[Input data — start]
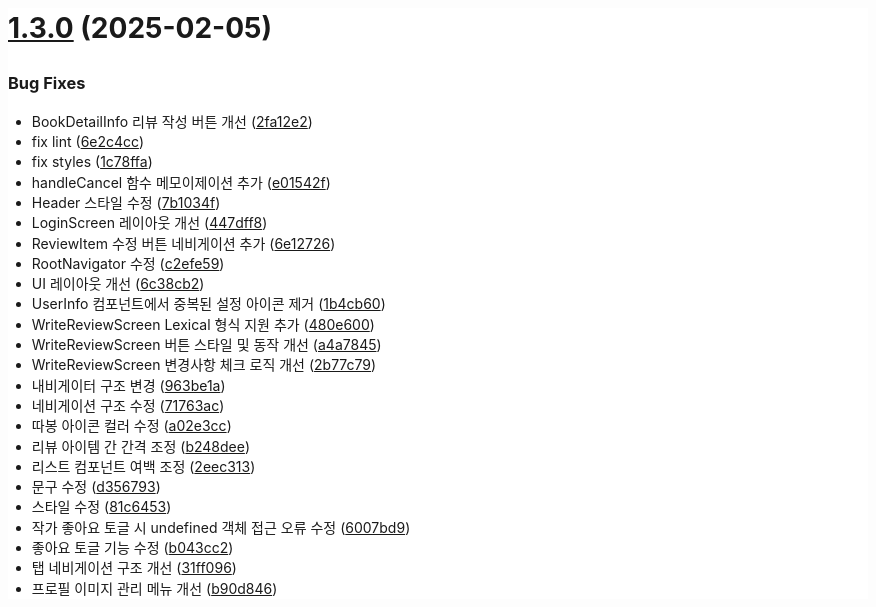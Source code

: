 # [1.3.0](https://github.com/SamikBeach/mobile/compare/1.2.0...1.3.0) (2025-02-05)

### Bug Fixes

- BookDetailInfo 리뷰 작성 버튼 개선 ([2fa12e2](https://github.com/SamikBeach/mobile/commit/2fa12e2707c7aacdfb9f89dad8af7989b6c02c60))
- fix lint ([6e2c4cc](https://github.com/SamikBeach/mobile/commit/6e2c4cc0839b535dba2fd61456bf298d390b5f46))
- fix styles ([1c78ffa](https://github.com/SamikBeach/mobile/commit/1c78ffa8c270b1e2fe06c52f9ce5c9481d7ad456))
- handleCancel 함수 메모이제이션 추가 ([e01542f](https://github.com/SamikBeach/mobile/commit/e01542f8cfc1c354cb824ad5a47258527ef5eb4e))
- Header 스타일 수정 ([7b1034f](https://github.com/SamikBeach/mobile/commit/7b1034ff94255499ad7868ee55c0958b9d9d09c4))
- LoginScreen 레이아웃 개선 ([447dff8](https://github.com/SamikBeach/mobile/commit/447dff8eccadc57e7d7725bc91659df338a1c59a))
- ReviewItem 수정 버튼 네비게이션 추가 ([6e12726](https://github.com/SamikBeach/mobile/commit/6e12726ee595cf91347ea888bc3045823d444cf4))
- RootNavigator 수정 ([c2efe59](https://github.com/SamikBeach/mobile/commit/c2efe59ca6a9a05a648243946a2d83d69fe3ed1b))
- UI 레이아웃 개선 ([6c38cb2](https://github.com/SamikBeach/mobile/commit/6c38cb2bc4711376fee5ef1253203ffde5e4fa0f))
- UserInfo 컴포넌트에서 중복된 설정 아이콘 제거 ([1b4cb60](https://github.com/SamikBeach/mobile/commit/1b4cb6047124b740d769a555c7b49d426ff70170))
- WriteReviewScreen Lexical 형식 지원 추가 ([480e600](https://github.com/SamikBeach/mobile/commit/480e600831ad41191024193cb63616cd50e535d6))
- WriteReviewScreen 버튼 스타일 및 동작 개선 ([a4a7845](https://github.com/SamikBeach/mobile/commit/a4a7845430e0a0f48e573c2446ced8656a2fd4aa))
- WriteReviewScreen 변경사항 체크 로직 개선 ([2b77c79](https://github.com/SamikBeach/mobile/commit/2b77c795a23246eefd76c60094de7425a35a6cac))
- 내비게이터 구조 변경 ([963be1a](https://github.com/SamikBeach/mobile/commit/963be1ac93f05043875925f22a973591469a8a7f))
- 네비게이션 구조 수정 ([71763ac](https://github.com/SamikBeach/mobile/commit/71763ac8310932db3789aeffb5fb745a6ea4c23c))
- 따봉 아이콘 컬러 수정 ([a02e3cc](https://github.com/SamikBeach/mobile/commit/a02e3cc44e2a4b461cadd4db9d0bab413c17c60a))
- 리뷰 아이템 간 간격 조정 ([b248dee](https://github.com/SamikBeach/mobile/commit/b248dee5f61ec9d16a41dfb8d5f2dd36355229de))
- 리스트 컴포넌트 여백 조정 ([2eec313](https://github.com/SamikBeach/mobile/commit/2eec31366b7a022d9b9d73e204ab5219c2a9c7a2))
- 문구 수정 ([d356793](https://github.com/SamikBeach/mobile/commit/d3567930b9fef3f05490a608e47bc799f1b18dbe))
- 스타일 수정 ([81c6453](https://github.com/SamikBeach/mobile/commit/81c64538fb8d3a6dc2f3336cf75e7f2cdd505a3a))
- 작가 좋아요 토글 시 undefined 객체 접근 오류 수정 ([6007bd9](https://github.com/SamikBeach/mobile/commit/6007bd9a9c88b2a9b74d2990b5f2b110840e7d45))
- 좋아요 토글 기능 수정 ([b043cc2](https://github.com/SamikBeach/mobile/commit/b043cc2d522b063777b07e4e68a3bb993a03a033))
- 탭 네비게이션 구조 개선 ([31ff096](https://github.com/SamikBeach/mobile/commit/31ff096e20afc9724ef588c8925ef21c430d3e44))
- 프로필 이미지 관리 메뉴 개선 ([b90d846](https://github.com/SamikBeach/mobile/commit/b90d846dae96866a3ef66892fc4a1877d754ddde))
[Input data — finish]
Transcribe the material exactly, keeping every word and none of the pictures.

Source code

: # [1.3.0](https://github.com/SamikBeach/mobile/compare/1.2.0...1.3.0) (2025-02-05)

### Bug Fixes

- BookDetailInfo 리뷰 작성 버튼 개선 ([2fa12e2](https://github.com/SamikBeach/mobile/commit/2fa12e2707c7aacdfb9f89dad8af7989b6c02c60))
- fix lint ([6e2c4cc](https://github.com/SamikBeach/mobile/commit/6e2c4cc0839b535dba2fd61456bf298d390b5f46))
- fix styles ([1c78ffa](https://github.com/SamikBeach/mobile/commit/1c78ffa8c270b1e2fe06c52f9ce5c9481d7ad456))
- handleCancel 함수 메모이제이션 추가 ([e01542f](https://github.com/SamikBeach/mobile/commit/e01542f8cfc1c354cb824ad5a47258527ef5eb4e))
- Header 스타일 수정 ([7b1034f](https://github.com/SamikBeach/mobile/commit/7b1034ff94255499ad7868ee55c0958b9d9d09c4))
- LoginScreen 레이아웃 개선 ([447dff8](https://github.com/SamikBeach/mobile/commit/447dff8eccadc57e7d7725bc91659df338a1c59a))
- ReviewItem 수정 버튼 네비게이션 추가 ([6e12726](https://github.com/SamikBeach/mobile/commit/6e12726ee595cf91347ea888bc3045823d444cf4))
- RootNavigator 수정 ([c2efe59](https://github.com/SamikBeach/mobile/commit/c2efe59ca6a9a05a648243946a2d83d69fe3ed1b))
- UI 레이아웃 개선 ([6c38cb2](https://github.com/SamikBeach/mobile/commit/6c38cb2bc4711376fee5ef1253203ffde5e4fa0f))
- UserInfo 컴포넌트에서 중복된 설정 아이콘 제거 ([1b4cb60](https://github.com/SamikBeach/mobile/commit/1b4cb6047124b740d769a555c7b49d426ff70170))
- WriteReviewScreen Lexical 형식 지원 추가 ([480e600](https://github.com/SamikBeach/mobile/commit/480e600831ad41191024193cb63616cd50e535d6))
- WriteReviewScreen 버튼 스타일 및 동작 개선 ([a4a7845](https://github.com/SamikBeach/mobile/commit/a4a7845430e0a0f48e573c2446ced8656a2fd4aa))
- WriteReviewScreen 변경사항 체크 로직 개선 ([2b77c79](https://github.com/SamikBeach/mobile/commit/2b77c795a23246eefd76c60094de7425a35a6cac))
- 내비게이터 구조 변경 ([963be1a](https://github.com/SamikBeach/mobile/commit/963be1ac93f05043875925f22a973591469a8a7f))
- 네비게이션 구조 수정 ([71763ac](https://github.com/SamikBeach/mobile/commit/71763ac8310932db3789aeffb5fb745a6ea4c23c))
- 따봉 아이콘 컬러 수정 ([a02e3cc](https://github.com/SamikBeach/mobile/commit/a02e3cc44e2a4b461cadd4db9d0bab413c17c60a))
- 리뷰 아이템 간 간격 조정 ([b248dee](https://github.com/SamikBeach/mobile/commit/b248dee5f61ec9d16a41dfb8d5f2dd36355229de))
- 리스트 컴포넌트 여백 조정 ([2eec313](https://github.com/SamikBeach/mobile/commit/2eec31366b7a022d9b9d73e204ab5219c2a9c7a2))
- 문구 수정 ([d356793](https://github.com/SamikBeach/mobile/commit/d3567930b9fef3f05490a608e47bc799f1b18dbe))
- 스타일 수정 ([81c6453](https://github.com/SamikBeach/mobile/commit/81c64538fb8d3a6dc2f3336cf75e7f2cdd505a3a))
- 작가 좋아요 토글 시 undefined 객체 접근 오류 수정 ([6007bd9](https://github.com/SamikBeach/mobile/commit/6007bd9a9c88b2a9b74d2990b5f2b110840e7d45))
- 좋아요 토글 기능 수정 ([b043cc2](https://github.com/SamikBeach/mobile/commit/b043cc2d522b063777b07e4e68a3bb993a03a033))
- 탭 네비게이션 구조 개선 ([31ff096](https://github.com/SamikBeach/mobile/commit/31ff096e20afc9724ef588c8925ef21c430d3e44))
- 프로필 이미지 관리 메뉴 개선 ([b90d846](https://github.com/SamikBeach/mobile/commit/b90d846dae96866a3ef66892fc4a1877d754ddde))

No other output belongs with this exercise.